From the entries below, output the line with "was taught? *" and each following line up to and including the line with "from Googling/using generative", exactly as written.

Data for review:
*****
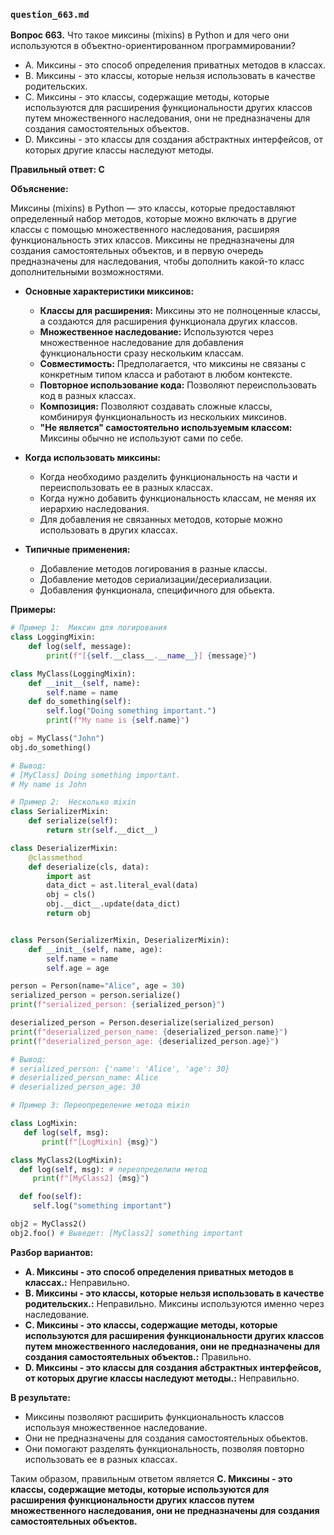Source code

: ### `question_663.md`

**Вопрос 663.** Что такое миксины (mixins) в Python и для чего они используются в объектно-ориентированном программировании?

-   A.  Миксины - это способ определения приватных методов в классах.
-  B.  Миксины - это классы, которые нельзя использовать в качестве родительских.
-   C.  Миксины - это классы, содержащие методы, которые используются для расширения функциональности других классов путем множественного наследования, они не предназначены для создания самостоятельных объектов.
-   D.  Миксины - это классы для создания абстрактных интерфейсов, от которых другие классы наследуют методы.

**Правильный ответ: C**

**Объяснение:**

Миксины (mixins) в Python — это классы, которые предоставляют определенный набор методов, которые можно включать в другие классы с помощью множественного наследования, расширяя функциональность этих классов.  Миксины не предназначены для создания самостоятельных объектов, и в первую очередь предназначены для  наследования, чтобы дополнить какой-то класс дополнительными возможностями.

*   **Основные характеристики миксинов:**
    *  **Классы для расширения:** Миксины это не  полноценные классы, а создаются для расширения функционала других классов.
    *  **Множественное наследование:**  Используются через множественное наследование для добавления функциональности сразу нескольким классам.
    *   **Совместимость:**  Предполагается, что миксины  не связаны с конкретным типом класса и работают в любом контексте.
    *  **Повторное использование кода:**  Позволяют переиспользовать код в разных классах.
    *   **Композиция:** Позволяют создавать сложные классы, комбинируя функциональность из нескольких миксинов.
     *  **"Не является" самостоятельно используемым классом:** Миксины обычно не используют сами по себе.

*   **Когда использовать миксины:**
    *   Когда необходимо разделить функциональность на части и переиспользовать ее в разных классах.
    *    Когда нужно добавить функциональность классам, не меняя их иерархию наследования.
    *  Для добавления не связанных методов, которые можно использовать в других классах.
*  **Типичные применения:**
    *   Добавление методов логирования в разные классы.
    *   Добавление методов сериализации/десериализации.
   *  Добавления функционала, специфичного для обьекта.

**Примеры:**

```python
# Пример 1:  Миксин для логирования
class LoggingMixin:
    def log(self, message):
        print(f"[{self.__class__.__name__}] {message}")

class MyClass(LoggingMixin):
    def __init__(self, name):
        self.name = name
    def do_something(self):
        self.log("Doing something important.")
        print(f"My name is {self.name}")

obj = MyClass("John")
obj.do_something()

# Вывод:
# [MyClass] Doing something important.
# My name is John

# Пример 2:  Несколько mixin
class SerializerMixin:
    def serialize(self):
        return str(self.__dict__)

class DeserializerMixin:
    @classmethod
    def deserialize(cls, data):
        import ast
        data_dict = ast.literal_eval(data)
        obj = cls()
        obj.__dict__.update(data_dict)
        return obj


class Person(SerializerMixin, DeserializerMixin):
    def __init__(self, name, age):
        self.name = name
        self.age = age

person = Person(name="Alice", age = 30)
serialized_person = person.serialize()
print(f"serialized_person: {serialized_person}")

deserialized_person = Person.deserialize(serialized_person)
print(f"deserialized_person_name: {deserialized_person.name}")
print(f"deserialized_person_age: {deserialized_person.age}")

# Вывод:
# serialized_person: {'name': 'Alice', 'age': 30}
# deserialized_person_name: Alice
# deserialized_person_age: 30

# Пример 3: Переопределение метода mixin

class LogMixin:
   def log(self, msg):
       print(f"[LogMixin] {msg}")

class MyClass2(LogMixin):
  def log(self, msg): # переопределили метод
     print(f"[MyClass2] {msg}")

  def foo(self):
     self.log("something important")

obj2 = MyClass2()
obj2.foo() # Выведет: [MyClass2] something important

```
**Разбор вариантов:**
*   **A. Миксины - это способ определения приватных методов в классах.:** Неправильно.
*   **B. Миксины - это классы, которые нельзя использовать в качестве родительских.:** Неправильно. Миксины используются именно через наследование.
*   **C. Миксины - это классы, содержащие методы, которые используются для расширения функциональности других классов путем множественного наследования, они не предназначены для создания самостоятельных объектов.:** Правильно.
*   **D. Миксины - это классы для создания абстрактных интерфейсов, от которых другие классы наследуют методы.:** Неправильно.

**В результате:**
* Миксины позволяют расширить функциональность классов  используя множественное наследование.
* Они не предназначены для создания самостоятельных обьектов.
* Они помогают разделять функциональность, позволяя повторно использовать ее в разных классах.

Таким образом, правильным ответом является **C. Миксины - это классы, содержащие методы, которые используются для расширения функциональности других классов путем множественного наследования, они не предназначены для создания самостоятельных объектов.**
*****
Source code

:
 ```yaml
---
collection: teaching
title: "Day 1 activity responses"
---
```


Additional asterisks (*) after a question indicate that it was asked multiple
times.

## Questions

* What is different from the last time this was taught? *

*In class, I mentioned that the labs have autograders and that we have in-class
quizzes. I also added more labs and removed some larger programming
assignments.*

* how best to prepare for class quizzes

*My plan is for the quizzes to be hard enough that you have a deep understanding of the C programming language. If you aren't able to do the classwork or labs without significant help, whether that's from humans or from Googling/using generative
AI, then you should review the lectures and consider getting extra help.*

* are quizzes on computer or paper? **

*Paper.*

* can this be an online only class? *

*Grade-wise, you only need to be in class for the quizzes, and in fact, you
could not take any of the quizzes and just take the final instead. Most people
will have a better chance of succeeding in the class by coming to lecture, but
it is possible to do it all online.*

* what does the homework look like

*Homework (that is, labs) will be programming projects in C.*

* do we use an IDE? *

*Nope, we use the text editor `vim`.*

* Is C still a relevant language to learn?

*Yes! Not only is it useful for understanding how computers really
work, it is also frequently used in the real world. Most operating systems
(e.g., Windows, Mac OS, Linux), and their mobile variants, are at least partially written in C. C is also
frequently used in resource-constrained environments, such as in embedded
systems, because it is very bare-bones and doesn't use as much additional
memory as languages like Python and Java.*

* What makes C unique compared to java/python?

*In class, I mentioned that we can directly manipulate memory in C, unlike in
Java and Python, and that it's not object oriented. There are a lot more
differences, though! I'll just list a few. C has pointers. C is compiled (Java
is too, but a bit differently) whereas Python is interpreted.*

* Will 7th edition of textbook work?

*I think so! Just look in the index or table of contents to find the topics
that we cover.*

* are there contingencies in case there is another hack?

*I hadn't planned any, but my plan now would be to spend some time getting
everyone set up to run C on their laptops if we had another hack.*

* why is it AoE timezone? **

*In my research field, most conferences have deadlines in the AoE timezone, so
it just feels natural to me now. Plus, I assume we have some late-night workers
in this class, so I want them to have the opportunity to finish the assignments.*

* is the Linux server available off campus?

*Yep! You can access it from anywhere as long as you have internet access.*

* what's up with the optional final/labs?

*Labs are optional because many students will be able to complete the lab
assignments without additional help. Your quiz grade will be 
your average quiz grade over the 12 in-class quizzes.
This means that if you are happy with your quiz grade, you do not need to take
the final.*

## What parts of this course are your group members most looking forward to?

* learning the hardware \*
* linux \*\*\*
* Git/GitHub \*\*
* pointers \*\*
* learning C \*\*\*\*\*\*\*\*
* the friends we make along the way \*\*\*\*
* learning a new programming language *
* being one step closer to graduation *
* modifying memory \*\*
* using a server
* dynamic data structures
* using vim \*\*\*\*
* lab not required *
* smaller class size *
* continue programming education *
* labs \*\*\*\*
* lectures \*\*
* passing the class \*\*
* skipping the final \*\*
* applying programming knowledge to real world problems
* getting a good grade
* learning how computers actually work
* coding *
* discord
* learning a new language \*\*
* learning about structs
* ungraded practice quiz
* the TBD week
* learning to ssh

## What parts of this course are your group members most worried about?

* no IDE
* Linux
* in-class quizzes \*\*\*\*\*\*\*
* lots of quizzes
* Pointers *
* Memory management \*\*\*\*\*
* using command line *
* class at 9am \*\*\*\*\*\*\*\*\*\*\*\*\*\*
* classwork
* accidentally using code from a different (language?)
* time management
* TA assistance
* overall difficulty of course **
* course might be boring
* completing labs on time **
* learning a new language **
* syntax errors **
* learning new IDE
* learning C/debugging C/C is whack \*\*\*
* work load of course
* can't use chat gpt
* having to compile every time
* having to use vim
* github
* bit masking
*****
Solution:
* What is different from the last time this was taught? *

*In class, I mentioned that the labs have autograders and that we have in-class
quizzes. I also added more labs and removed some larger programming
assignments.*

* how best to prepare for class quizzes

*My plan is for the quizzes to be hard enough that you have a deep understanding of the C programming language. If you aren't able to do the classwork or labs without significant help, whether that's from humans or from Googling/using generative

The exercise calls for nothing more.